Today is going to be a strange, bittersweet day here at Deconstruction Central. For it’s going to be a day without football.
To be sure, we’ve never been the biggest gridiron fanatics up in here. Some of us really couldn’t care less about the game. But for others, The Game has long been a much-anticipated annual event—full of excitement, rampant self-indulgence, and occasional play-by-play live-blogging. But no more.
Don’t call it a boycott, call it a conscious uncoupling. It’s a decision built of weariness, and a slow-dawning awareness that football—the institution, if not the game itself—has purposefully mutated into something I don’t want to be involved with.
Look. I’m aiming to convince no one here. This evening a hundred million of my closest compatriots are going to tune into their favorite yearly spectacle, and I wish them well for that. I don’t have anything to say on the subject that could or should make them enjoy it any less. I’m not hoisting a banner for anyone to flock to. This is a purely personal preference.
Most of my reasons are pretty familiar to us all. Last year the National Football League proved, again and again, that the profit motive far outweighed all other competing obligations. Standards of personal conduct, of even simple human dignity, counted for nothing against the need to operate this business as a going concern.
And it is a business, a $10 billion per year one. Team ownership is a billionaire’s club, the commissioner’s salary is $44 million, the average player salary is $5.15 million…and yet the NFL itself is classified (outrageously!) as a non-profit organization, and the cheerleaders are thus far losing their fight just to earn minimum wage. Something is very, very wrong with all of that picture.
I can enjoy a sport only so far as sportsmanship remains its guiding principle. Professional football walked away from that a long time ago.
And, more’s the pity, college ball isn’t far behind. Sport and academics have long gone hand in hand, and have been synergistic; but the synergy began destroying as soon as the former began trumping the latter. On almost every campus that hosts a football program, that program has become not just a profit center, but a veritable rasion d’etre for the university itself. My own erstwhile, not-very-cherished school recently built a $61.6 million stadium for their lackluster football team, which I couldn’t help ruminating on while sitting in a crumbling classroom, struggling to hear the professor over the sound of clanging overhead pipes.

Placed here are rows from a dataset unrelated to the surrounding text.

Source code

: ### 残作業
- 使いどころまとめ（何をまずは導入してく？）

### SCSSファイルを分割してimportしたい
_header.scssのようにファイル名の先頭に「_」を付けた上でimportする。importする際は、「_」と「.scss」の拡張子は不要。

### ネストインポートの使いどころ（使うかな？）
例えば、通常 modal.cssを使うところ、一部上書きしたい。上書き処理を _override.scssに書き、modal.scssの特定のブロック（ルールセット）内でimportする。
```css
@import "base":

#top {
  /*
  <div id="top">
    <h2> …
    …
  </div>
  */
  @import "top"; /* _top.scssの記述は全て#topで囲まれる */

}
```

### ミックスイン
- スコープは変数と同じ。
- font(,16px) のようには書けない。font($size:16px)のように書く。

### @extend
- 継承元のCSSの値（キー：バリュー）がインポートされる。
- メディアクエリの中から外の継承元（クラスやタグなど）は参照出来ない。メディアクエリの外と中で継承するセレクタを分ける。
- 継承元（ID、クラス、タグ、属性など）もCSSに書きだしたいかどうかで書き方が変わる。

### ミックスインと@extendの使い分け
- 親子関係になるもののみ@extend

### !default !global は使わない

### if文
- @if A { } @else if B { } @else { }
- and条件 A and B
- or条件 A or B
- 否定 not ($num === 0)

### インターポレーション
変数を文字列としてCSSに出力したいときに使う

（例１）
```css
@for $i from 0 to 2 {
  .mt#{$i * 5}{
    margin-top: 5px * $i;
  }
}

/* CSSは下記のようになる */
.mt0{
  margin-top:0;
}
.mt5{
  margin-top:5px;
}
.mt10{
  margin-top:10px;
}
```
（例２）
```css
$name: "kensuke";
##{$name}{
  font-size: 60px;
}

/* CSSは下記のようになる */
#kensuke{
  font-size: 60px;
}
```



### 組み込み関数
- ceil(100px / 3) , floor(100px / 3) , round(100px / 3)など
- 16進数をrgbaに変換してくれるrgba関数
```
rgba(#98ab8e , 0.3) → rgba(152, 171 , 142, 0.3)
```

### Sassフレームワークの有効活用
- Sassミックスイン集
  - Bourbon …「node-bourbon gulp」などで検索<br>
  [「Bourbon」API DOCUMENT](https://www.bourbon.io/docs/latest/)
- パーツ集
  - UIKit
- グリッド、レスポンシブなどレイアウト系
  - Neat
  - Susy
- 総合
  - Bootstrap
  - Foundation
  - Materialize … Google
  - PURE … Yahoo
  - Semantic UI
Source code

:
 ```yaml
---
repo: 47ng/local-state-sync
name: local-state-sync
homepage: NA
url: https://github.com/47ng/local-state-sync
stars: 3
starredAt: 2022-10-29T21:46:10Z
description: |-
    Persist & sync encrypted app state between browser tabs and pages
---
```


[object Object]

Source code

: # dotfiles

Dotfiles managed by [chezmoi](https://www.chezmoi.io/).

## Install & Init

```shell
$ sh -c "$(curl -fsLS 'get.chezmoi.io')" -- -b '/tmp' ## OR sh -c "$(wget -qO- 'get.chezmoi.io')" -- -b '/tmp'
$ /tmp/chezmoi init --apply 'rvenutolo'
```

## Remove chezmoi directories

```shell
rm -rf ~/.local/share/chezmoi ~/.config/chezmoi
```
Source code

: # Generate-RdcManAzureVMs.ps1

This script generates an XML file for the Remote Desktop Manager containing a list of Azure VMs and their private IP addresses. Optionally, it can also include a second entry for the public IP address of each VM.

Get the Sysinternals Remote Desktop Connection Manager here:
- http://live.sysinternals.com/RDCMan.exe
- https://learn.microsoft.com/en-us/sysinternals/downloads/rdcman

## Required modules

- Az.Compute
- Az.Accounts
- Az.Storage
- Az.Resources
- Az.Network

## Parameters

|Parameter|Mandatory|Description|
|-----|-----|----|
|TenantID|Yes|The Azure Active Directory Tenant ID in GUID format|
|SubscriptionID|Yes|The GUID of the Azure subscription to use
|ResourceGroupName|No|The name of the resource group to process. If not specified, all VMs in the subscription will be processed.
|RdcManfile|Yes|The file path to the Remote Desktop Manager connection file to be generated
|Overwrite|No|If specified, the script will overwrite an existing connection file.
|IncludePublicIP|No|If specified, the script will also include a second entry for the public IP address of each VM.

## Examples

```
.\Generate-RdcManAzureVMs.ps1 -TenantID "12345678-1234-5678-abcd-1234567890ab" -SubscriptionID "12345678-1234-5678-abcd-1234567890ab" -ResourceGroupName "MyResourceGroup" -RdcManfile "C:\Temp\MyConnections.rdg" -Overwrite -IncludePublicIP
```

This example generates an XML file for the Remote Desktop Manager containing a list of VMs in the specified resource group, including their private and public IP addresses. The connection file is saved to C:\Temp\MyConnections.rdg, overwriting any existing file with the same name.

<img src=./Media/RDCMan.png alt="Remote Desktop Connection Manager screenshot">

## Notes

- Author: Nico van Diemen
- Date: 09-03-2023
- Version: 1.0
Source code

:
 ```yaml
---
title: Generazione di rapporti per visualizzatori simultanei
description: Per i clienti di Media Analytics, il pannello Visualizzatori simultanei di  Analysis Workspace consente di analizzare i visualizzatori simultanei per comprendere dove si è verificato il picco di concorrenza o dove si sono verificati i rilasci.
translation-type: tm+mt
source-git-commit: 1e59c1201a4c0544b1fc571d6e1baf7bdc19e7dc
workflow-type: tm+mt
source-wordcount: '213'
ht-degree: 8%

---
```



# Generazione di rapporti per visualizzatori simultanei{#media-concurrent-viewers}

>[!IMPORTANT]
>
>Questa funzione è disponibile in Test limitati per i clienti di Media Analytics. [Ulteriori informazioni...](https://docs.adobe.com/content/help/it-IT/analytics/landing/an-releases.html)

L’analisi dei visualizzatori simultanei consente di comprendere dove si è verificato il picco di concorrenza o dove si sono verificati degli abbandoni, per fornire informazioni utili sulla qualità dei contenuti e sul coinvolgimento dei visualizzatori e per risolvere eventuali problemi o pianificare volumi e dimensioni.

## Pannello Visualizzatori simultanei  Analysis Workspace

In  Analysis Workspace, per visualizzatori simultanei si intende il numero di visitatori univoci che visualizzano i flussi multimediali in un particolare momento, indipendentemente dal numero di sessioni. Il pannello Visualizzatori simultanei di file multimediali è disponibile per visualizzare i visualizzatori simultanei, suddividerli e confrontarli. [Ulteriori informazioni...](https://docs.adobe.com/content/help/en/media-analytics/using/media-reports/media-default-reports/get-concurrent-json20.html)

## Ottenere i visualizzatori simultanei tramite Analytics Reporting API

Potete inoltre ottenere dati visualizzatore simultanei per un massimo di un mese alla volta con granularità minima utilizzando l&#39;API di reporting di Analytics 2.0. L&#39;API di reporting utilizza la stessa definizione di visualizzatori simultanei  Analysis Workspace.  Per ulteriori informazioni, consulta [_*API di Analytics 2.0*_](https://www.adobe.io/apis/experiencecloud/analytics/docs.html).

The point is that football, the business, has at all levels supplanted the game I once happily played and almost always enjoyed watching. And while the game itself changes very little, the distasteful circumstances in which it thrives have simply become too much for me. So I’m done.
In the end this reluctant divorce is as much about nostalgia as it is disgust. Yes, I feel an ethical cringe over the degradation of values in the football establishment. But equally, I’m haunted by a profound sense of loss for the sort of game that was long gone, probably, well before I was born.
So…if anyone out there is interested in starting a league that exists solely For the Love of the Game, please do. You won’t earn much money, but you’ll surely earn some fans—starting with me.